Edit

Share via


Author scoring scripts for batch deployments

APPLIES TO: Azure CLI ml extension v2 (current) Python SDK azure-ai-ml v2 (current)

Batch endpoints allow you to deploy models that perform long-running inference at scale. When deploying models, you must create and specify a scoring script (also known as a batch driver script) to indicate how to use the model over the input data to create predictions. In this article, you learn how to use scoring scripts in model deployments for different scenarios. You also learn about best practices for batch endpoints.

Tip

MLflow models don't require a scoring script. The service autogenerates it for you. For more information about how batch endpoints work with MLflow models, visit the Using MLflow models in batch deployments dedicated tutorial.

Warning

To deploy an Automated ML model under a batch endpoint, note that Automated ML provides a scoring script that only works for online endpoints. That scoring script isn't designed for batch execution. For more information about how to create a scoring script that's customized for what your model does, see the following guidelines.

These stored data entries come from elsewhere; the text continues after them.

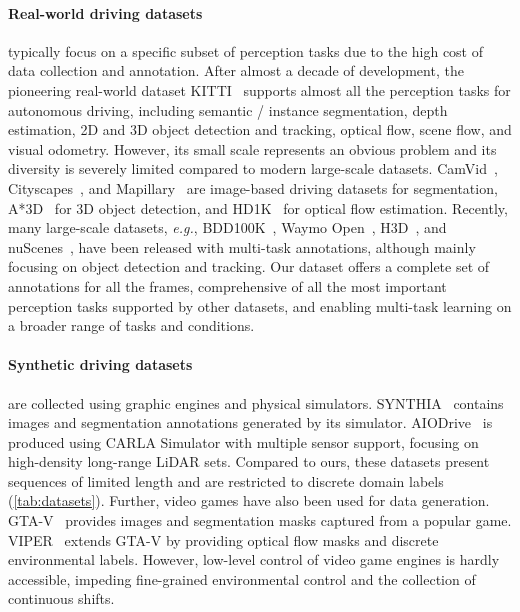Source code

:\paragraph{Real-world driving datasets} typically focus on a specific subset of perception tasks due to the high cost of data collection and annotation.  
After almost a decade of development, the pioneering real-world dataset KITTI~\cite{geiger2013vision} supports almost all the perception tasks for autonomous driving, including semantic / instance segmentation, depth estimation, 2D and 3D object detection and tracking, optical flow, scene flow, and visual odometry. However, its small scale represents an obvious problem and its diversity is severely limited compared to modern large-scale datasets. 
CamVid~\cite{brostow2009semantic}, Cityscapes~\cite{cordts2016cityscapes}, and Mapillary~\cite{neuhold2017mapillary} are image-based driving datasets for segmentation, A*3D~\cite{pham20203d} for 3D object detection, and HD1K~\cite{kondermann2016hci} for optical flow estimation.
Recently, many large-scale datasets, \textit{e.g.}, BDD100K~\cite{bdd100k}, Waymo Open~\cite{sun2020scalability}, H3D~\cite{patil2019h3d}, and nuScenes~\cite{caesar2020nuscenes}, have been released with multi-task annotations, although mainly focusing on object detection and tracking. 
Our dataset offers a complete set of annotations for all the frames, comprehensive of all the most important perception tasks supported by other datasets, and enabling multi-task learning on a broader range of tasks and conditions.

\paragraph{Synthetic driving datasets} are collected using graphic engines and physical simulators. SYNTHIA~\cite{ros2016synthia} contains images and segmentation annotations generated by its simulator.
AIODrive~\cite{Weng2020_AIODrive} is produced using CARLA Simulator with multiple sensor support, focusing on high-density long-range LiDAR sets. 
Compared to ours, these datasets present sequences of limited length and are restricted to discrete domain labels (\autoref{tab:datasets}).
Further, video games have also been used for data generation. GTA-V~\cite{richter2016playing,hu2021monocular}  provides images and segmentation masks captured from a popular game. VIPER~\cite{Richter_2017} extends GTA-V by providing optical flow masks and discrete environmental labels. However, low-level control of video game engines is hardly accessible, impeding fine-grained environmental control and the collection of continuous shifts.

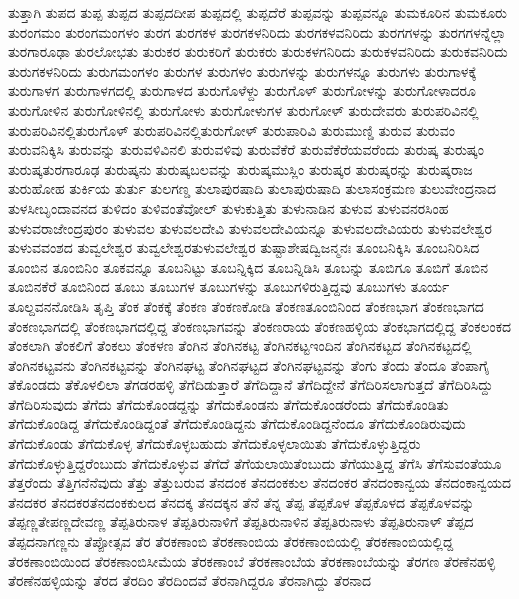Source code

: {ತುತ್ತಾಗಿ
ತುಪದ
ತುಪ್ಪ
ತುಪ್ಪದ
ತುಪ್ಪದದೀಪ
ತುಪ್ಪದಲ್ಲಿ
ತುಪ್ಪದೆರೆ
ತುಪ್ಪವನ್ನು
ತುಪ್ಪವನ್ನೂ
ತುಮಕೂರಿನ
ತುಮಕೂರು
ತುರಂಗಮಂ
ತುರಂಗಮಂಗಳಂ
ತುರಗ
ತುರಗಕಳ
ತುರಗಕಳನಿರಿದು
ತುರಗಕಳವನಿರಿದು
ತುರಗಗಳನ್ನು
ತುರಗಗಳನ್ನೆಲ್ಲಾ
ತುರಗಾರೂಢಾ
ತುರಲೋಭತು
ತುರುಕರ
ತುರುಕರಿಗೆ
ತುರುಕರು
ತುರುಕಳಗನಿರಿದು
ತುರುಕಳವನಿರಿದು
ತುರುಕವನಿರಿದು
ತುರುಗಕಳನಿರಿದು
ತುರುಗಮಂಗಳಂ
ತುರುಗಳ
ತುರುಗಳಂ
ತುರುಗಳನ್ನು
ತುರುಗಳನ್ನೂ
ತುರುಗಳು
ತುರುಗಾಳಕ್ಕೆ
ತುರುಗಾಳಗ
ತುರುಗಾಳಗದಲ್ಲಿ
ತುರುಗಾಳದ
ತುರುಗೊಳೆಳ್ದು
ತುರುಗೊಳ್
ತುರುಗೋಳನ್ನು
ತುರುಗೋಳಾದರೂ
ತುರುಗೋಳಿನ
ತುರುಗೋಳಿನಲ್ಲಿ
ತುರುಗೋಳು
ತುರುಗೋಳುಗಳ
ತುರುಗೋಳ್
ತುರುದೇವರು
ತುರುಪರಿವಿನಲ್ಲಿ
ತುರುಪರಿವಿನಲ್ಲಿತುರುಗೊಳ್
ತುರುಪರಿವಿನಲ್ಲಿತುರುಗೋಳ್
ತುರುಪಾರಿವಿ
ತುರುಮುಣ್ಡಿ
ತುರುವ
ತುರುವಂ
ತುರುವನಿಕ್ಕಿಸಿ
ತುರುವನ್ನು
ತುರುವಳಿವಿನಲಿ
ತುರುವಳಿವು
ತುರುವೆಕೆರೆ
ತುರುವೆಕೆರೆಯವರೆಂದು
ತುರುಷ್ಕ
ತುರುಷ್ಕಂ
ತುರುಷ್ಕತುರಗಾರೂಢ
ತುರುಷ್ಕನು
ತುರುಷ್ಕಬಲವನ್ನು
ತುರುಷ್ಕಮುಸ್ಲಿಂ
ತುರುಷ್ಕರ
ತುರುಷ್ಕರನ್ನು
ತುರುಷ್ಕರಾಜ
ತುರುಹೋಹ
ತುರ್ಕಿಯ
ತುರ್ತು
ತುಲಗಣ್ಡ
ತುಲಾಪುರಷಾದಿ
ತುಲಾಪುರುಷಾದಿ
ತುಲಾಸಂಕ್ರಮಣ
ತುಲುವೇಂದ್ರನಾದ
ತುಳಸೀಬೃಂದಾವನದ
ತುಳಿದಂ
ತುಳಿವಂತೆವೋಲ್
ತುಳುಕುತ್ತಿತು
ತುಳುನಾಡಿನ
ತುಳುವ
ತುಳುವನರಸಿಂಹ
ತುಳುವರಾಜೇಂದ್ರಪುರಂ
ತುಳುವಲ
ತುಳುವಲದೇವಿ
ತುಳುವಲದೇವಿಯನ್ನೂ
ತುಳುವಲದೇವಿಯರು
ತುಳುವಲೇಶ್ವರ
ತುಳುವವಂಶದ
ತುವ್ವಲೇಶ್ವರ
ತುವ್ವಲೇಶ್ವರತುಳುವಲೇಶ್ವರ
ತುಷ್ಟಾಶೇಷದ್ವಿಜನ್ಮನಃ
ತೂಂಬನಿಕ್ಕಿಸಿ
ತೂಂಬನಿರಿಸಿದ
ತೂಂಬಿನ
ತೂಂಬಿನಿಂ
ತೂಕವನ್ನೂ
ತೂಬನಿಟ್ಟು
ತೂಬನ್ನಿಕ್ಕಿದ
ತೂಬನ್ನಿಡಿಸಿ
ತೂಬನ್ನು
ತೂಬಿಗೂ
ತೂಬಿಗೆ
ತೂಬಿನ
ತೂಬಿನಕೆರೆ
ತೂಬಿನಿಂದ
ತೂಬು
ತೂಬುಗಳ
ತೂಬುಗಳನ್ನು
ತೂಬುಗಳಿರುತ್ತಿದ್ದವು
ತೂಬುಗಳು
ತೂರ್ಯ
ತೂಲ್ದವನನೋಡಿಸಿ
ತೃಪ್ತಿ
ತೆಂಕ
ತೆಂಕಕ್ಕೆ
ತೆಂಕಣ
ತೆಂಕಣಕೋಡಿ
ತೆಂಕಣತೂಂಬಿನಿಂದ
ತೆಂಕಣಭಾಗ
ತೆಂಕಣಭಾಗದ
ತೆಂಕಣಭಾಗದಲ್ಲಿ
ತೆಂಕಣಭಾಗದಲ್ಲಿದ್ದ
ತೆಂಕಣಭಾಗವನ್ನು
ತೆಂಕಣರಾಯ
ತೆಂಕಣಹಳ್ಳಿಯ
ತೆಂಕಭಾಗದಲ್ಲಿದ್ದ
ತೆಂಕಲಂಕದ
ತೆಂಕಲಾಗಿ
ತೆಂಕಲಿಗೆ
ತೆಂಕಲು
ತೆಂಕಳಣ
ತೆಂಗಿನ
ತೆಂಗಿನಕಟ್ಟ
ತೆಂಗಿನಕಟ್ಟಇಂದಿನ
ತೆಂಗಿನಕಟ್ಟದ
ತೆಂಗಿನಕಟ್ಟದಲ್ಲಿ
ತೆಂಗಿನಕಟ್ಟವನು
ತೆಂಗಿನಕಟ್ಟವನ್ನು
ತೆಂಗಿನಘಟ್ಟ
ತೆಂಗಿನಘಟ್ಟದ
ತೆಂಗಿನಘಟ್ಟವನ್ನು
ತೆಂಗು
ತೆಂದು
ತೆಂದೂ
ತೆಂಪಾಗೈ
ತೆಕೊಂಡದು
ತೆಕೊಳಲಿಲಾ
ತೆಗಡರಹಳ್ಳಿ
ತೆಗೆದಿಡುತ್ತಾರೆ
ತೆಗೆದಿದ್ದಾನೆ
ತೆಗೆದಿದ್ದೇನೆ
ತೆಗೆದಿರಿಸಲಾಗುತ್ತದೆ
ತೆಗೆದಿರಿಸಿದ್ದು
ತೆಗೆದಿರಿಸುವುದು
ತೆಗೆದು
ತೆಗೆದುಕೊಂಡದ್ದನ್ನು
ತೆಗೆದುಕೊಂಡನು
ತೆಗೆದುಕೊಂಡರೆಂದು
ತೆಗೆದುಕೊಂಡಿತು
ತೆಗೆದುಕೊಂಡಿದ್ದ
ತೆಗೆದುಕೊಂಡಿದ್ದಂತೆ
ತೆಗೆದುಕೊಂಡಿದ್ದನು
ತೆಗೆದುಕೊಂಡಿದ್ದನೆಂದೂ
ತೆಗೆದುಕೊಂಡಿರುವುದು
ತೆಗೆದುಕೊಂಡು
ತೆಗೆದುಕೊಳ್ಳ
ತೆಗೆದುಕೊಳ್ಳಬಹುದು
ತೆಗೆದುಕೊಳ್ಳಲಾಯಿತು
ತೆಗೆದುಕೊಳ್ಳುತ್ತಿದ್ದರು
ತೆಗೆದುಕೊಳ್ಳುತ್ತಿದ್ದರೆಂಬುದು
ತೆಗೆದುಕೊಳ್ಳುವ
ತೆಗೆದೆ
ತೆಗೆಯಲಾಯಿತೆಂಬುದು
ತೆಗೆಯುತ್ತಿದ್ದ
ತೆಗೆಸಿ
ತೆಗೆಸುವಂತೆಯೂ
ತೆತ್ತರೆಂದು
ತೆತ್ತಿಗನೆನೆವುದು
ತೆತ್ತು
ತೆತ್ತುಬರುವ
ತೆನದಂಕ
ತೆನದಂಕಕುಲ
ತೆನದಂಕರ
ತೆನದಂಕಾನ್ವಯ
ತೆನದಂಕಾನ್ವಯದ
ತೆನದಕರ
ತೆನದಕರತೆನದಂಕಕುಲದ
ತೆನದಕ್ಕ
ತೆನದಕ್ಕನ
ತೆನೆ
ತೆನ್ನ
ತೆಪ್ಪ
ತೆಪ್ಪಕೊಳ
ತೆಪ್ಪಕೊಳದ
ತೆಪ್ಪಕೊಳವನ್ನು
ತೆಪ್ಪಣ್ಣತೇಪಣ್ಣದೇವಣ್ಣ
ತೆಪ್ಪತಿರುನಾಳ
ತೆಪ್ಪತಿರುನಾಳಿಗೆ
ತೆಪ್ಪತಿರುನಾಳಿನ
ತೆಪ್ಪತಿರುನಾಳು
ತೆಪ್ಪತಿರುನಾಳ್
ತೆಪ್ಪದ
ತೆಪ್ಪದನಾಗಣ್ಣನು
ತೆಪ್ಪೋತ್ಸವ
ತೆರ
ತೆರಕಣಾಂಬಿ
ತೆರಕಣಾಂಬಿಯ
ತೆರಕಣಾಂಬಿಯಲ್ಲಿ
ತೆರಕಣಾಂಬಿಯಲ್ಲಿದ್ದ
ತೆರಕಣಾಂಬಿಯಿಂದ
ತೆರಕಣಾಂಬಿಸೀಮೆಯ
ತೆರಕಣಾಂಬೆ
ತೆರಕಣಾಂಬೆಯ
ತೆರಕಣಾಂಬೆಯನ್ನು
ತೆರಗಣ
ತೆರಣೆನಹಳ್ಳಿ
ತೆರಣೆನಹಳ್ಳಿಯನ್ನು
ತೆರದ
ತೆರದಿಂ
ತೆರದಿಂದವೆ
ತೆರನಾಗಿದ್ದರೂ
ತೆರನಾಗಿದ್ದು
ತೆರನಾದ
}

Understanding the scoring script

The scoring script is a Python file (.py) that specifies how to run the model and read the input data that the batch deployment executor submits. Each model deployment provides the scoring script (along with all other required dependencies) at creation time. The scoring script usually looks like this:

deployment.yml

code_configuration:
  code: code
  scoring_script: batch_driver.py

The scoring script must contain two methods:

The init method

Use the init() method for any costly or common preparation. For example, use it to load the model into memory. The start of the entire batch job calls this function one time. The files of your model are available in a path determined by the environment variable AZUREML_MODEL_DIR. Depending on how you registered your model, its files might be contained in a folder. In the next example, the model has several files in a folder named model. For more information, visit how you can determine the folder that your model uses.

def init():
    global model

    # AZUREML_MODEL_DIR is an environment variable created during deployment
    # The path "model" is the name of the registered model's folder
    model_path = os.path.join(os.environ["AZUREML_MODEL_DIR"], "model")

    # load the model
    model = load_model(model_path)

In this example, you place the model in global variable model. To make available the assets required to perform inference on your scoring function, use global variables.

The run method

Use the run(mini_batch: List[str]) -> Union[List[Any], pandas.DataFrame] method to handle the scoring of each mini-batch that the batch deployment generates. This method is called once for each mini_batch generated for your input data. Batch deployments read data in batches according to how you configure the deployment.

import pandas as pd
from typing import List, Any, Union

def run(mini_batch: List[str]) -> Union[List[Any], pd.DataFrame]:
    results = []

    for file in mini_batch:
        (...)

    return pd.DataFrame(results)

The method receives a list of file paths as a parameter (mini_batch). You can use this list to iterate over and individually process each file, or to read the entire batch and process it all at once. The best option depends on your compute memory and the throughput you need to achieve. For an example that describes how to read entire batches of data at once, visit High throughput deployments.

Note

How is work distributed?

Batch deployments distribute work at the file level, which means that a folder that contains 100 files, with mini-batches of 10 files, generates 10 batches of 10 files each. Note that the sizes of the relevant files have no relevance. For files too large to process in large mini-batches, split the files into smaller files to achieve a higher level of parallelism, or decrease the number of files per mini-batch. At this time, batch deployment can't account for skews in the file's size distribution.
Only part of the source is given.